[Records contained in a dataset]

===============

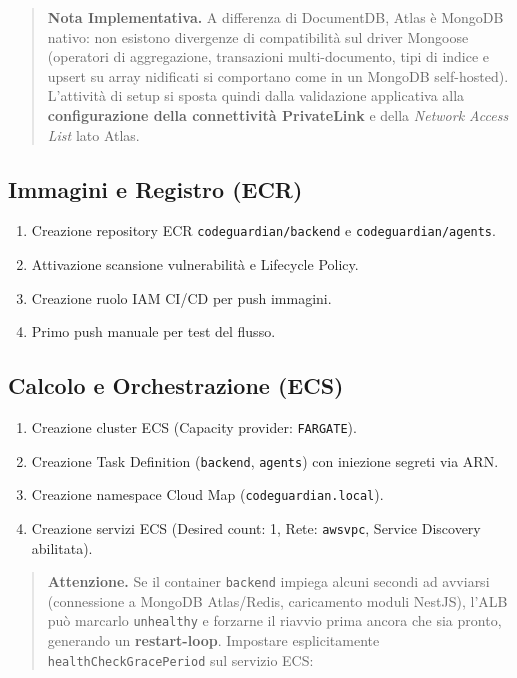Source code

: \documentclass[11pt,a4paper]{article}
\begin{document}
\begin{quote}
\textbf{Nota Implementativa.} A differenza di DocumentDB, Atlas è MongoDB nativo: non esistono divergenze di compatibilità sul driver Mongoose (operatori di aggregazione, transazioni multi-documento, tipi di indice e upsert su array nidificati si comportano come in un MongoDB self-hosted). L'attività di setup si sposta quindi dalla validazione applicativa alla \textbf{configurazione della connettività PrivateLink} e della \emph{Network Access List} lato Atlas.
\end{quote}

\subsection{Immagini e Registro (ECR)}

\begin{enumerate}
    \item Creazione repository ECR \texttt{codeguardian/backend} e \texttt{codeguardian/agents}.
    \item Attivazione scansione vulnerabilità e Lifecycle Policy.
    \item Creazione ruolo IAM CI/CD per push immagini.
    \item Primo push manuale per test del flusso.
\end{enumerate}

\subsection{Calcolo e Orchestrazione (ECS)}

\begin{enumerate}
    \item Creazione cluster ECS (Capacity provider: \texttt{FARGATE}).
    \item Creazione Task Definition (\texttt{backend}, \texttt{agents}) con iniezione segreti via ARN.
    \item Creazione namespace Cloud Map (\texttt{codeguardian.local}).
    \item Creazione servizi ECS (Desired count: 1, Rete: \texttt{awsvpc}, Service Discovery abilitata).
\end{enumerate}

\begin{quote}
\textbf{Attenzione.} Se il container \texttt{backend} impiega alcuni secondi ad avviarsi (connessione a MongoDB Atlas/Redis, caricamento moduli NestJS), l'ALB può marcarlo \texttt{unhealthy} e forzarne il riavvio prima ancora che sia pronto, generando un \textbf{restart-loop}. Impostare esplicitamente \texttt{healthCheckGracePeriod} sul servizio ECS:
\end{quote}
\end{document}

===============

→ WORK ITEM:
Determine how many lines of the records above contain the word "textbf", and report only that number.

→ FINISHED TASK:
2